[Opening Data section]

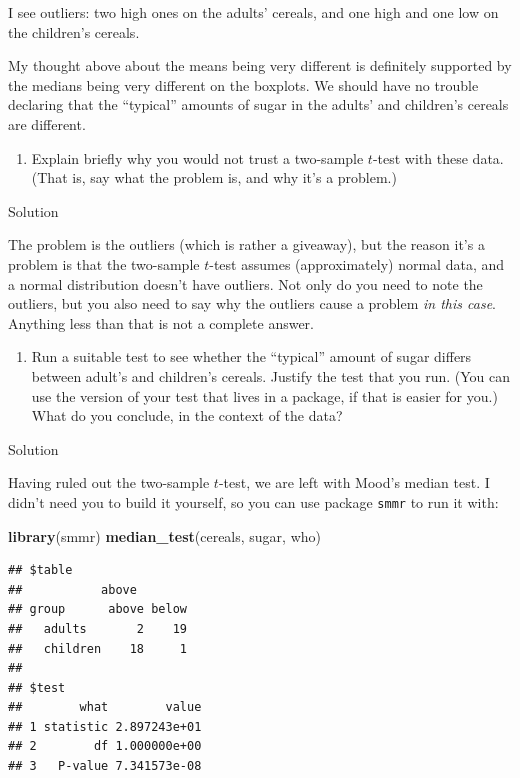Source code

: \documentclass[]{tufte-book}
\newenvironment{Shaded}{}{}
\newcommand{\KeywordTok}[1]{\textcolor[rgb]{0.00,0.44,0.13}{\textbf{#1}}}
\newcommand{\NormalTok}[1]{#1}
\providecommand{\tightlist}{%
  \setlength{\itemsep}{0pt}\setlength{\parskip}{0pt}}
\theoremstyle{definition}
\theoremstyle{definition}
\theoremstyle{definition}
\theoremstyle{remark}
\begin{document}
I see outliers: two high ones on the adults' cereals, and one high and
one low on the children's cereals.

My thought above about the means being very different is definitely
supported by the medians being very different on the boxplots. We should
have no trouble declaring that the ``typical'' amounts of sugar in the
adults' and children's cereals are different.

\begin{enumerate}
\def\labelenumi{(\alph{enumi})}
\setcounter{enumi}{3}
\tightlist
\item
  Explain briefly why you would not trust a two-sample \(t\)-test with
  these data. (That is, say what the problem is, and why it's a
  problem.)
\end{enumerate}

Solution

The problem is the outliers (which is rather a giveaway), but the reason
it's a problem is that the two-sample \(t\)-test assumes (approximately)
normal data, and a normal distribution doesn't have outliers. Not only
do you need to note the outliers, but you also need to say why the
outliers cause a problem \emph{in this case}. Anything less than that is
not a complete answer.

\begin{enumerate}
\def\labelenumi{(\alph{enumi})}
\setcounter{enumi}{4}
\tightlist
\item
  Run a suitable test to see whether the ``typical'' amount of sugar
  differs between adult's and children's cereals. Justify the test that
  you run. (You can use the version of your test that lives in a
  package, if that is easier for you.) What do you conclude, in the
  context of the data?
\end{enumerate}

Solution

Having ruled out the two-sample \(t\)-test, we are left with Mood's
median test. I didn't need you to build it yourself, so you can use
package \texttt{smmr} to run it with:

\begin{Shaded}
\begin{Highlighting}[]
\KeywordTok{library}\NormalTok{(smmr)}
\KeywordTok{median_test}\NormalTok{(cereals, sugar, who)}
\end{Highlighting}
\end{Shaded}

\begin{verbatim}
## $table
##           above
## group      above below
##   adults       2    19
##   children    18     1
## 
## $test
##        what        value
## 1 statistic 2.897243e+01
## 2        df 1.000000e+00
## 3   P-value 7.341573e-08
\end{verbatim}
\end{document}
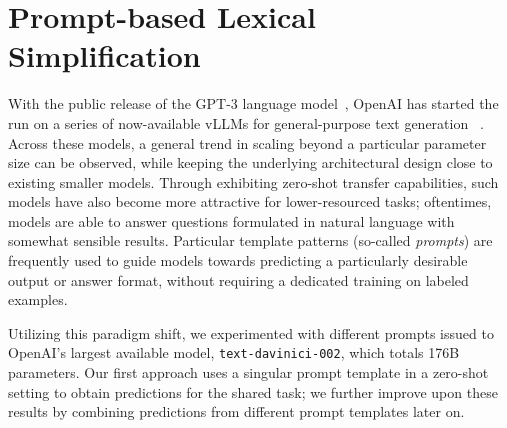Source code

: \documentclass[11pt]{article}
\newcommand{\todo}[1]{\textcolor{red}{TODO: #1}}
\begin{document}
\section{Prompt-based Lexical Simplification}
With the public release of the GPT-3 language model~\cite{brown-etal-2020-language}, OpenAI has started the run on a series of now-available vLLMs for general-purpose text generation~ \cite{thoppilan-etal-2022-lambda,bigscience-2022-bloom,zhang-etal-2022-opt}. Across these models, a general trend in scaling beyond a particular parameter size can be observed, while keeping the underlying architectural design close to existing smaller models.
Through exhibiting zero-shot transfer capabilities, such models have also become more attractive for lower-resourced tasks; oftentimes, models are able to answer questions formulated in natural language with somewhat sensible results. Particular template patterns (so-called \emph{prompts}) are frequently used to guide models towards predicting a particularly desirable output or answer format, without requiring a dedicated training on labeled examples.

\noindent Utilizing this paradigm shift, we experimented with different prompts issued to OpenAI's largest available model, \texttt{text-davinici-002}, which totals 176B parameters.
Our first approach uses a singular prompt template in a zero-shot setting to obtain predictions for the shared task; we further improve upon these results by combining predictions from different prompt templates later on.
\end{document}
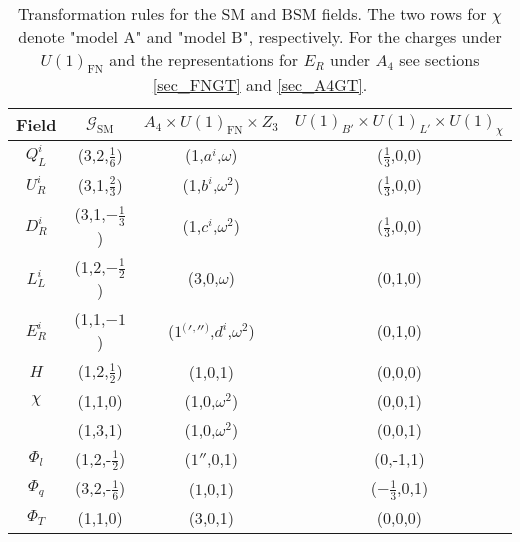 \begin{table}[t]
 \begin{tabular}{c|c|c|c}
  Field & $\mathcal{G}_\text{SM}$ & $A_4 \times U(1)_\text{FN} \times Z_3$ & $U(1)_{B'}\times U(1)_{L'}\times U(1)_\chi$\\
  \hline
  $Q^i_L$ & (3,2,$\frac16$) & (1,$a^i$,$\omega$) & ($\frac13$,0,0)\\
  $U^i_R$ & (3,1,$\frac23$) & (1,$b^i$,$\omega^2$)& ($\frac13$,0,0)\\
  $D^i_R$ & (3,1,$-\frac13$) & (1,$c^i$,$\omega^2$)& ($\frac13$,0,0)\\
  $L^i_L$ & (1,2,$-\frac12$) & (3,0,$\omega$)& (0,1,0)\\
  $E^i_R$ & (1,1,$-1$) & ($1 {^(} {'} {^,} '' {^)} $,$d^i$,$\omega^2$)& (0,1,0)\\
  $H$ & (1,2,$\frac12$) & (1,0,1)& (0,0,0)\\
  \hline
  $\chi$ & (1,1,0) & (1,0,$\omega^2$)& (0,0,1)\\
 & (1,3,1) & (1,0,$\omega^2$)&(0,0,1)\\
  $\Phi_l$ & (1,2,-$\frac12$) & ($1''$,0,1)& (0,-1,1)\\
  $\Phi_q$ & (3,2,-$\frac16$) & ($1$,0,1)& ($-\frac13$,0,1)\\
  \hline
  $\Phi_T$ & (1,1,0) & ($3$,0,1)& (0,0,0)\\

 \end{tabular}
\caption{Transformation rules for the SM and BSM fields. The two rows for $\chi$ denote "model A" and "model B", respectively. For the charges under $U(1)_\text{FN}$ and the representations for $E_R$ under $A_4$ 
see sections \ref{sec_FNGT} and \ref{sec_A4GT}.}
\label{tab_models}
\end{table}
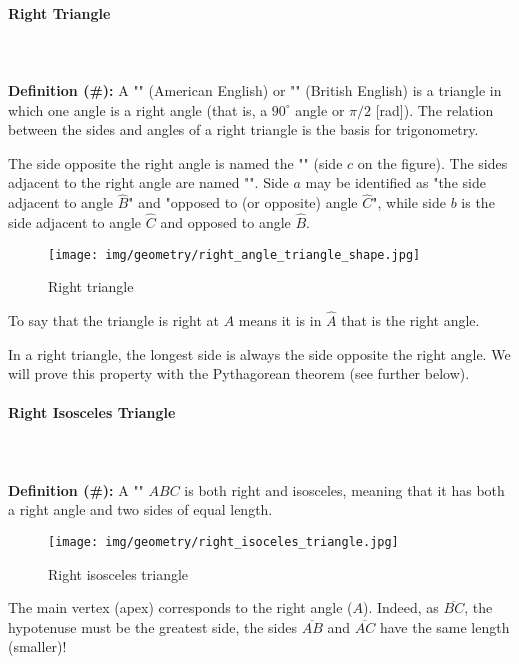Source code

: 	\paragraph{Right Triangle}\mbox{}\\\\
	\textbf{Definition (\#\mydef):} A "" (American English) or "" (British English) is a triangle in which one angle is a right angle (that is, a $90^\circ$ angle or $\pi/2$ [rad]). The relation between the sides and angles of a right triangle is the basis for trigonometry.

	The side opposite the right angle is named the "" (side $c$ on the figure). The sides adjacent to the right angle are named "". Side $a$ may be identified as "the side adjacent to angle $\hat{B}$" and "opposed to (or opposite) angle $\hat{C}$", while side $b$ is the side adjacent to angle $\hat{C}$ and opposed to angle $\hat{B}$.
	\begin{figure}[H]
		\centering
		\texttt{[image: img/geometry/right\_angle\_triangle\_shape.jpg]}
		\caption{Right triangle}
	\end{figure}
	To say that the triangle is right at $A$ means it is in $\hat{A}$ that is the right angle.
	\begin{tcolorbox}[title=Remark,colframe=black,arc=10pt]
	In a right triangle, the longest side is always the side opposite the right angle. We will prove this property with the Pythagorean theorem (see further below).
	\end{tcolorbox}
	
	\paragraph{Right Isosceles Triangle}\mbox{}\\\\
	\textbf{Definition (\#\mydef):} A "" $ABC$ is both right and isosceles, meaning that it has both a right angle and two sides of equal length.
	\begin{figure}[H]
		\centering
		\texttt{[image: img/geometry/right\_isoceles\_triangle.jpg]}
		\caption{Right isosceles triangle}
	\end{figure}
	The main vertex (apex) corresponds to the right angle ($A$). Indeed, as $\overline{BC}$, the hypotenuse must be the greatest side, the sides $\overline{AB}$ and $\overline{AC}$ have the same length (smaller)!
	
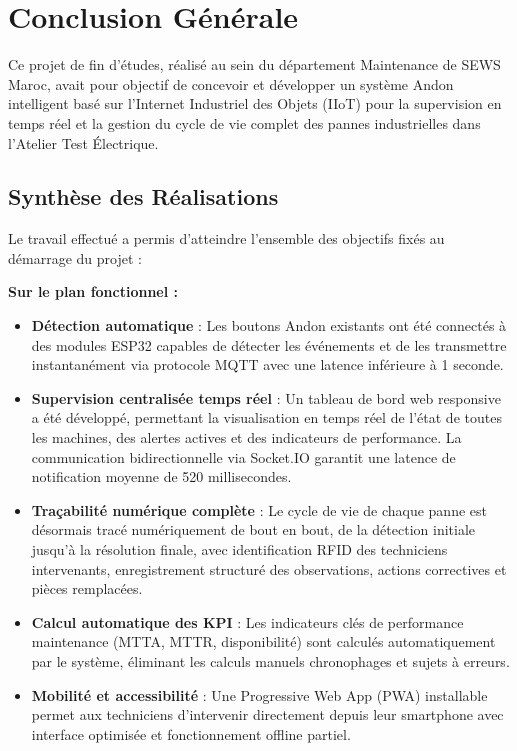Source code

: ﻿%
\chapter*{Conclusion Générale}

Ce projet de fin d'études, réalisé au sein du département Maintenance de SEWS Maroc, avait pour objectif de concevoir et développer un système Andon intelligent basé sur l'Internet Industriel des Objets (IIoT) pour la supervision en temps réel et la gestion du cycle de vie complet des pannes industrielles dans l'Atelier Test Électrique.

\section*{Synthèse des Réalisations}

Le travail effectué a permis d'atteindre l'ensemble des objectifs fixés au démarrage du projet :

\textbf{Sur le plan fonctionnel :}
\begin{itemize}
    \item \textbf{Détection automatique} : Les boutons Andon existants ont été connectés à des modules ESP32 capables de détecter les événements et de les transmettre instantanément via protocole MQTT avec une latence inférieure à 1 seconde.
    
    \item \textbf{Supervision centralisée temps réel} : Un tableau de bord web responsive a été développé, permettant la visualisation en temps réel de l'état de toutes les machines, des alertes actives et des indicateurs de performance. La communication bidirectionnelle via Socket.IO garantit une latence de notification moyenne de 520 millisecondes.
    
    \item \textbf{Traçabilité numérique complète} : Le cycle de vie de chaque panne est désormais tracé numériquement de bout en bout, de la détection initiale jusqu'à la résolution finale, avec identification RFID des techniciens intervenants, enregistrement structuré des observations, actions correctives et pièces remplacées.
    
    \item \textbf{Calcul automatique des KPI} : Les indicateurs clés de performance maintenance (MTTA, MTTR, disponibilité) sont calculés automatiquement par le système, éliminant les calculs manuels chronophages et sujets à erreurs.
    
    \item \textbf{Mobilité et accessibilité} : Une Progressive Web App (PWA) installable permet aux techniciens d'intervenir directement depuis leur smartphone avec interface optimisée et fonctionnement offline partiel.
\end{itemize}

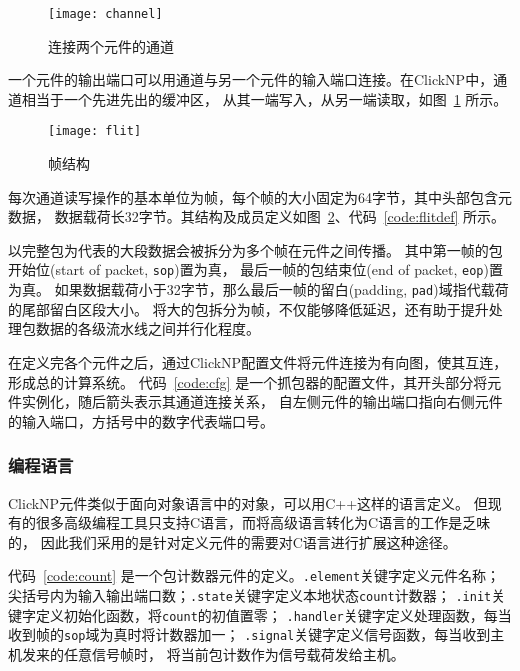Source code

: \begin{figure}[htbp]
\centering
\texttt{[image: channel]}
\caption{连接两个元件的通道} \label{fig:channel}
\end{figure}

一个元件的输出端口可以用通道与另一个元件的输入端口连接。在ClickNP中，通道相当于一个先进先出的缓冲区，
从其一端写入，从另一端读取，如图~\ref{fig:channel} 所示。

\begin{figure}[htbp]
\centering
\texttt{[image: flit]}
\caption{帧结构} \label{fig:flit}
\end{figure}



每次通道读写操作的基本单位为帧，每个帧的大小固定为64字节，其中头部包含元数据，
数据载荷长32字节。其结构及成员定义如图~\ref{fig:flit}、代码~\ref{code:flitdef} 所示。

以完整包为代表的大段数据会被拆分为多个帧在元件之间传播。
其中第一帧的包开始位(start of packet, \lstinline$sop$)置为真，
最后一帧的包结束位(end of packet, \lstinline$eop$)置为真。
如果数据载荷小于32字节，那么最后一帧的留白(padding, \lstinline$pad$)域指代载荷的尾部留白区段大小。
将大的包拆分为帧，不仅能够降低延迟，还有助于提升处理包数据的各级流水线之间并行化程度。

在定义完各个元件之后，通过ClickNP配置文件将元件连接为有向图，使其互连，形成总的计算系统。
代码~\ref{code:cfg} 是一个抓包器的配置文件，其开头部分将元件实例化，随后箭头表示其通道连接关系，
自左侧元件的输出端口指向右侧元件的输入端口，方括号中的数字代表端口号。
\begin{figure}[htbp]
\centering

\end{figure}

\subsubsection{编程语言}
ClickNP元件类似于面向对象语言中的对象，可以用C++这样的语言定义。
但现有的很多高级编程工具只支持C语言，而将高级语言转化为C语言的工作是乏味的，
因此我们采用的是针对定义元件的需要对C语言进行扩展这种途径。


代码~\ref{code:count} 是一个包计数器元件的定义。\lstinline$.element$关键字定义元件名称；
尖括号内为输入输出端口数；\lstinline$.state$关键字定义本地状态\lstinline$count$计数器；
\lstinline$.init$关键字定义初始化函数，将\lstinline$count$的初值置零；
\lstinline$.handler$关键字定义处理函数，每当收到帧的\lstinline$sop$域为真时将计数器加一；
\lstinline$.signal$关键字定义信号函数，每当收到主机发来的任意信号帧时，
将当前包计数作为信号载荷发给主机。

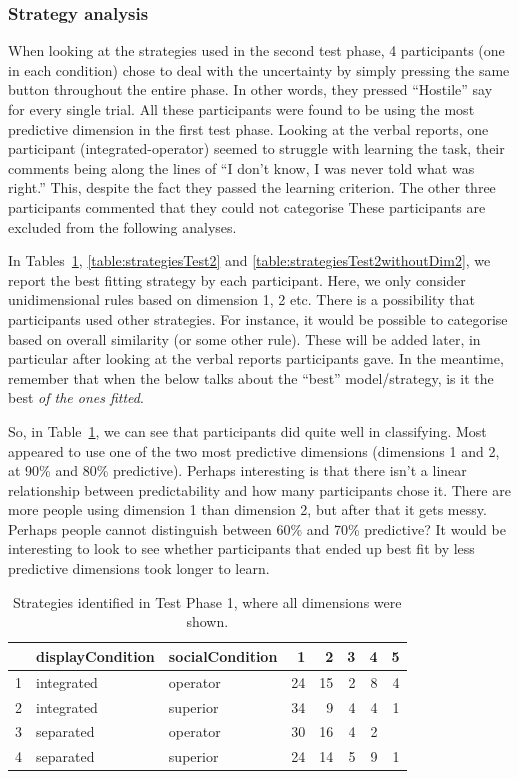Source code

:\documentclass[doc, a4paper, apacite]{apa6}
\begin{document}
\subsubsection{Strategy analysis}

When looking at the strategies used in the second test phase, 4 participants (one in each condition) chose to deal with the uncertainty by simply pressing the same button throughout the entire phase.
In other words, they pressed ``Hostile'' say for every single trial.
All these participants were found to be using the most predictive dimension in the first test phase. 
Looking at the verbal reports, one participant (integrated-operator) seemed to struggle with learning the task, their comments being along the lines of ``I don't know, I was never told what was right.''
This, despite the fact they passed the learning criterion. 
The other three participants commented that they could not categorise 
These participants are excluded from the following analyses. 

In Tables~\ref{table:strategiesTest1}, \ref{table:strategiesTest2} and \ref{table:strategiesTest2withoutDim2}, we report the best fitting strategy by each participant. 
Here, we only consider unidimensional rules based on dimension 1, 2 etc. 
There is a possibility that participants used other strategies. 
For instance, it would be possible to categorise based on overall similarity (or some other rule). 
These will be added later, in particular after looking at the verbal reports participants gave. 
In the meantime, remember that when the below talks about the ``best'' model/strategy, is it the best \emph{of the ones fitted}.

So, in Table~\ref{table:strategiesTest1}, we can see that participants did quite well in classifying. 
Most appeared to use one of the two most predictive dimensions (dimensions 1 and 2, at 90\% and 80\% predictive). 
Perhaps interesting is that there isn't a linear relationship between predictability and how many participants chose it. 
There are more people using dimension 1 than dimension 2, but after that it gets messy. 
Perhaps people cannot distinguish between 60\% and 70\% predictive? 
It would be interesting to look to see whether participants that ended up best fit by less predictive dimensions took longer to learn. 

\begin{table}
	\centering
	\caption{Strategies identified in Test Phase 1, where all dimensions were shown.}
	\label{table:strategiesTest1}
	\begin{tabular}{rllrrrrr}
	  \hline
	 & displayCondition & socialCondition & 1 & 2 & 3 & 4 & 5 \\ 
	  \hline
	1 & integrated & operator &  24 &  15 &   2 &   8 &   4 \\ 
	  2 & integrated & superior &  34 &   9 &   4 &   4 &   1 \\ 
	  3 & separated & operator &  30 &  16 &   4 &   2 &  \\ 
	  4 & separated & superior &  24 &  14 &   5 &   9 &   1 \\ 
	   \hline
	\end{tabular}
\end{table}
\end{document}
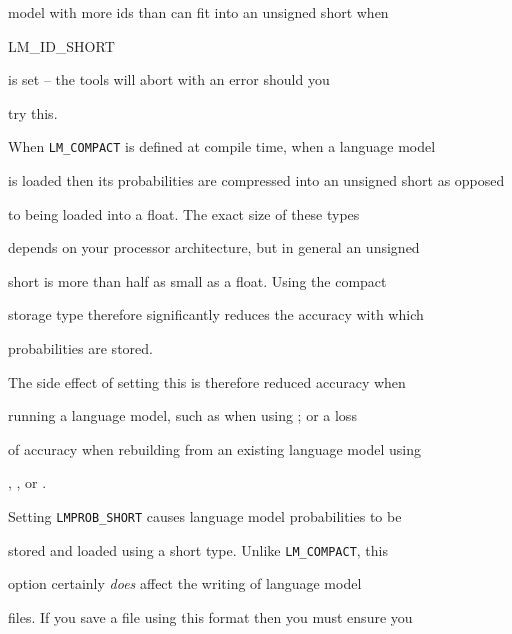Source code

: model with more ids than can fit into an unsigned short when {\tt


LM\_ID\_SHORT} is set -- the tools will abort with an error should you


try this.













When {\tt LM\_COMPACT} is defined at compile time, when a language model


is loaded then its probabilities are compressed into an unsigned short as opposed


to being loaded into a float.  The exact size of these types


depends on your processor architecture, but in general an unsigned


short is more than half as small as a float.  Using the compact


storage type therefore significantly reduces the accuracy with which


probabilities are stored.





The side effect of setting this is therefore reduced accuracy when


running a language model, such as when using ; or a loss


of accuracy when rebuilding from an existing language model using


, ,  or .













Setting {\tt LMPROB\_SHORT} causes language model probabilities to be


stored and loaded using a short type.  Unlike {\tt LM\_COMPACT}, this


option certainly {\it does} affect the writing of language model


files.  If you save a file using this format then you must ensure you



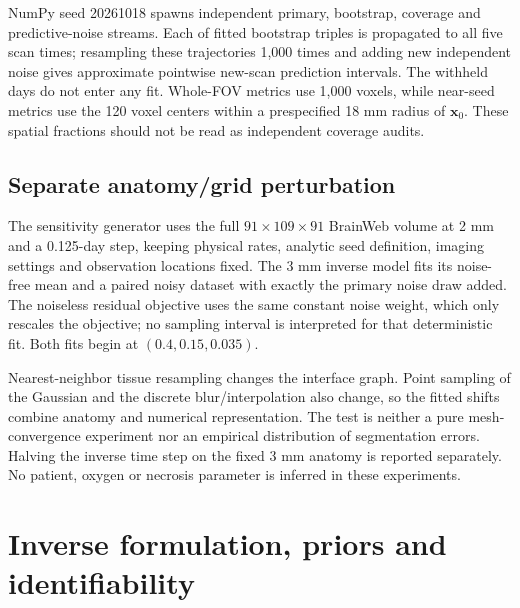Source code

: NumPy seed 20261018 spawns independent primary, bootstrap, coverage and predictive-noise streams. Each of \BWBootstraps{} fitted bootstrap triples is propagated to all five scan times; resampling these trajectories 1,000 times and adding new independent noise gives approximate pointwise new-scan prediction intervals. The withheld days do not enter any fit. Whole-FOV metrics use 1,000 voxels, while near-seed metrics use the 120 voxel centers within a prespecified 18 mm radius of $\bm x_0$. These spatial fractions should not be read as independent coverage audits.

\subsection{Separate anatomy/grid perturbation}
The sensitivity generator uses the full $91\times109\times91$ BrainWeb volume at 2 mm and a 0.125-day step, keeping physical rates, analytic seed definition, imaging settings and observation locations fixed. The 3 mm inverse model fits its noise-free mean and a paired noisy dataset with exactly the primary noise draw added. The noiseless residual objective uses the same constant noise weight, which only rescales the objective; no sampling interval is interpreted for that deterministic fit. Both fits begin at $(0.4,0.15,0.035)$.

Nearest-neighbor tissue resampling changes the interface graph. Point sampling of the Gaussian and the discrete blur/interpolation also change, so the fitted shifts combine anatomy and numerical representation. The test is neither a pure mesh-convergence experiment nor an empirical distribution of segmentation errors. Halving the inverse time step on the fixed 3 mm anatomy is reported separately. No patient, oxygen or necrosis parameter is inferred in these experiments.

\section{Inverse formulation, priors and identifiability}\label{app:inference}
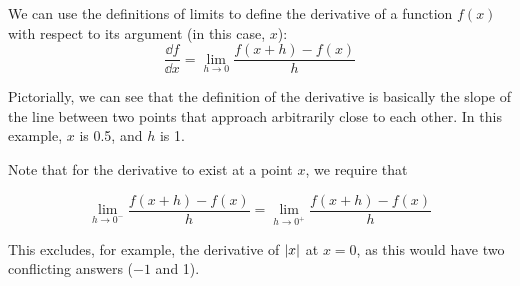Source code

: \begin{wrapfigure}{l}{0.5\textwidth}
\end{wrapfigure}

\begin{definition}[Derivative]
	We can use the definitions of limits to define the derivative of a function \(f(x)\) with respect to its argument (in this case, \(x\)):
	\begin{equation}\label{derivative}
		\frac{\dd{f}}{\dd{x}} = \lim_{h \to 0} \frac{f(x+h)-f(x)}{h}
	\end{equation}
\end{definition}

Pictorially, we can see that the definition of the derivative is basically the slope of the line between two points that approach arbitrarily close to each other.
In this example, \(x\) is 0.5, and \(h\) is 1.

Note that for the derivative to exist at a point \(x\), we require that

\[
	\lim_{h \to 0^-} \frac{f(x+h)-f(x)}{h} = \lim_{h \to 0^+} \frac{f(x+h)-f(x)}{h}
\]

This excludes, for example, the derivative of \(\abs{x}\) at \(x=0\), as this would have two conflicting answers (\(-1\) and 1).

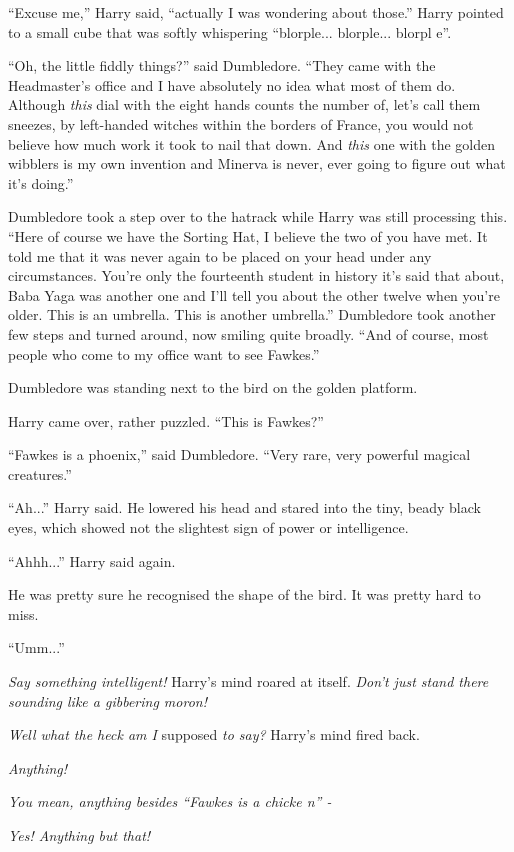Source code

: ``Excuse me,'' Harry said, ``actually I was wondering about those.'' Harry pointed to a small cube that was softly whispering ``blorple... blorple... blorpl e''.

``Oh, the little fiddly things?'' said Dumbledore. ``They came with the Headmaster's office and I have absolutely no idea what most of them do. Although \emph{this} dial with the eight hands counts the number of, let's call them sneezes, by left-handed witches within the borders of France, you would not believe how much work it took to nail that down. And \emph{this} one with the golden wibblers is my own invention and Minerva is never, ever going to figure out what it's doing.''

Dumbledore took a step over to the hatrack while Harry was still processing this. ``Here of course we have the Sorting Hat, I believe the two of you have met. It told me that it was never again to be placed on your head under any circumstances. You're only the fourteenth student in history it's said that about, Baba Yaga was another one and I'll tell you about the other twelve when you're older. This is an umbrella. This is another umbrella.'' Dumbledore took another few steps and turned around, now smiling quite broadly. ``And of course, most people who come to my office want to see Fawkes.''

Dumbledore was standing next to the bird on the golden platform.

Harry came over, rather puzzled. ``This is Fawkes?''

``Fawkes is a phoenix,'' said Dumbledore. ``Very rare, very powerful magical creatures.''

``Ah...'' Harry said. He lowered his head and stared into the tiny, beady black eyes, which showed not the slightest sign of power or intelligence.

``Ahhh...'' Harry said again.

He was pretty sure he recognised the shape of the bird. It was pretty hard to miss.

``Umm...''

\emph{Say something intelligent!} Harry's mind roared at itself. \emph{Don't just stand there sounding like a gibbering moron!}

\emph{Well what the heck am I} supposed \emph{to say?} Harry's mind fired back.

\emph{Anything!}

\emph{You mean, anything besides ``Fawkes is a chicke n'' -}

\emph{Yes! Anything but that!}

[Closing Data section]

* [Your task] Provide solely the number of lines in the data that include the word "separated".

* [Result below] 2